National Commercial Bank Jamaica will be locking down most accounts held by cambios in three months' time.
In a release last Friday, NCB said that having concluded an internal assessment, it made the decision to exit most relationships with persons holding licences to operate cambios "in order to ensure that we employ a solid governance structure and operate within a robust compliance framework".
"We will therefore terminate most relationships in the next three months, and have ceased opening new accounts for such entities," the release said.
The bank began putting distance between itself and its cambio clientele earlier this year when it curtailed certain foreign-exchange transactions.
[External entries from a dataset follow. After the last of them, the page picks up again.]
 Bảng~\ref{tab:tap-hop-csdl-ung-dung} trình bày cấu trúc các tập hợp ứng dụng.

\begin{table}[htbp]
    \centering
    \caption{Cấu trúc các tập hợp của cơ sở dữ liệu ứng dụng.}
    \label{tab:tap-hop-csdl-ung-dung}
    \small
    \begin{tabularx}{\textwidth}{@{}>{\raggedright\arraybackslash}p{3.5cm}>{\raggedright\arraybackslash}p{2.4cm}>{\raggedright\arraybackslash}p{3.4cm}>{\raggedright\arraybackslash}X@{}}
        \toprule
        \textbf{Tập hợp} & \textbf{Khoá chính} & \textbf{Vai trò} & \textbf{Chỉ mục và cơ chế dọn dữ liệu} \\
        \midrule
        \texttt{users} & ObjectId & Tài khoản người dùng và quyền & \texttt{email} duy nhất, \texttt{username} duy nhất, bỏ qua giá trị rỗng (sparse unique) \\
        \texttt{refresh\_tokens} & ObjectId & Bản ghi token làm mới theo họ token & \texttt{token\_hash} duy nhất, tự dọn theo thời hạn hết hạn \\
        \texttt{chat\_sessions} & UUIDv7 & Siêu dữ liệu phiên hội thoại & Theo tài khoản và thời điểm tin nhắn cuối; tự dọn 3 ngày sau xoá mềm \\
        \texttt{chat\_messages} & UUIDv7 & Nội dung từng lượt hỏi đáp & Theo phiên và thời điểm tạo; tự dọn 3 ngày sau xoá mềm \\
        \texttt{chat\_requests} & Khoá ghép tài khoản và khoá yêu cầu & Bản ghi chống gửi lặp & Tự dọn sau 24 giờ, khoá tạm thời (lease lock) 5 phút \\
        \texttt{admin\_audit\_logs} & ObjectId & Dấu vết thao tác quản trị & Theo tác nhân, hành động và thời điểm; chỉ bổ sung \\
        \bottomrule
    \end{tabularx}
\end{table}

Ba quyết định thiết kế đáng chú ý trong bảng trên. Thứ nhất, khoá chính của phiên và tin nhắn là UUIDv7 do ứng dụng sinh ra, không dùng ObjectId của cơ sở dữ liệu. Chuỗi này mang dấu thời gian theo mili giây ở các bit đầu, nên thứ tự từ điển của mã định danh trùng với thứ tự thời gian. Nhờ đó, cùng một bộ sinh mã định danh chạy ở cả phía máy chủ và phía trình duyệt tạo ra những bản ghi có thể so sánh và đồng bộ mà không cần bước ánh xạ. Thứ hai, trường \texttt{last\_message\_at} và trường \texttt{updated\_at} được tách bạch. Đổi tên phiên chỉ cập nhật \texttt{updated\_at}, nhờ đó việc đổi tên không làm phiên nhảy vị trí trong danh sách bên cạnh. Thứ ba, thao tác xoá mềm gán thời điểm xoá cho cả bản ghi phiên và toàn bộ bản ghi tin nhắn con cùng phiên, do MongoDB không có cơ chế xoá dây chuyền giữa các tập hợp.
The current decision further severs those ties.
The release last Friday said the decision was taken in light of "globally recognised exposure to money laundering and terrorist-financing risks associated with these businesses and the extensive effort required to continue managing those risks while providing the services required going forward".
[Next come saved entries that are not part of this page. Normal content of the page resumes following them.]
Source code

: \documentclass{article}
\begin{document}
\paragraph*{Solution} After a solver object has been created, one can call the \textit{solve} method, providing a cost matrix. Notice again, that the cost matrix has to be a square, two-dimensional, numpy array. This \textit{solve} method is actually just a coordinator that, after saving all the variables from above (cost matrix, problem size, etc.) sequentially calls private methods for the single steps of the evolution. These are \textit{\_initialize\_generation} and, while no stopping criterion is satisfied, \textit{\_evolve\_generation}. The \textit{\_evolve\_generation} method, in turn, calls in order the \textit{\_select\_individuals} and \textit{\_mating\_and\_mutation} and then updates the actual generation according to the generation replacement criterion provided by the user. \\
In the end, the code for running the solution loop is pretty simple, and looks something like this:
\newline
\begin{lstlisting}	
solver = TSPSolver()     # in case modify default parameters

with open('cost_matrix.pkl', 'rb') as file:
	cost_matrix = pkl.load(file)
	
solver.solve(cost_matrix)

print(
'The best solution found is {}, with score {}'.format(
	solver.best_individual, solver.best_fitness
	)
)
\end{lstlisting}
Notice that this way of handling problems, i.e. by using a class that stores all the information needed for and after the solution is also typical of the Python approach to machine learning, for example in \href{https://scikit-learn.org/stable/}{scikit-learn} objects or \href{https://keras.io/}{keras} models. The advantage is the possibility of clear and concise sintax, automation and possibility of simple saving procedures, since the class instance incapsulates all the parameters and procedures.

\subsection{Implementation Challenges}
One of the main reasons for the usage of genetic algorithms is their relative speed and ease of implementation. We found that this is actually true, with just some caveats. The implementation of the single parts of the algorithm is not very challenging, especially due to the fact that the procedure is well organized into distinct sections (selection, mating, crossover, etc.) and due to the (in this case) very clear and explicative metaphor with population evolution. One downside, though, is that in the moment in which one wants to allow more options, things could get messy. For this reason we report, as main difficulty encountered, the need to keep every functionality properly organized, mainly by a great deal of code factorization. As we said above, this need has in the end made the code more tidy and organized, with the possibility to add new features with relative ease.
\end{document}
The release did not qualify which cambios would survive the cut.
In January, the members of the Cambio Association of Jamaica sought the intervention of the minister of finance and the Bank of Jamaica in a bid to have NCB reverse course on its policy.
The BOJ indicated at the time it was unlikely to have much impact on what it said was essentially a commercial decision.
After NCB's policy shift became public, the bank qualified that it was not closing accounts; rather, it would no longer accommodate wire transfers and other foreign- currency transactions.
A similar decision was taken by RBC Royal Bank back in 2011.
Both banks said they were acting in accordance with the wishes of their overseas correspondent banks.
"NCB's continued provision of banking services to cambio businesses has been challenged as some of our correspondent bankers overseas, on whom we rely to facilitate international and foreign-currency transactions for our customers, asked that we not transact businesses through them for these businesses," NCB reiterated last Friday.
"Although cambios are regulated in Jamaica, regulation does not remove the risk, and our correspondent bankers' postures have been driven by their desire to effectively manage the risks they face by the sector," it said.
NCB points out that this approach is not unique to Jamaica.
There has been an international movement among banks to distance themselves from money-management companies, including cambios and money-transfer operators.
The issue has caught the attention of the World Bank, which warned that the trend is potentially harmful to remittance-dependent economies. The World Bank has floated the idea that national banks could explore ways of helping the money companies in their jurisdictions.
NCB's current release did not reference accounts held by remittance companies.
The bank said its own business could be disrupted were it to maintain certain accounts.
"Our correspondent banking relationships are very important and directly impact the extent of the bank's reach in the international financial market and ability to facilitate our customers doing transactions overseas and in foreign currencies," said the NCB release.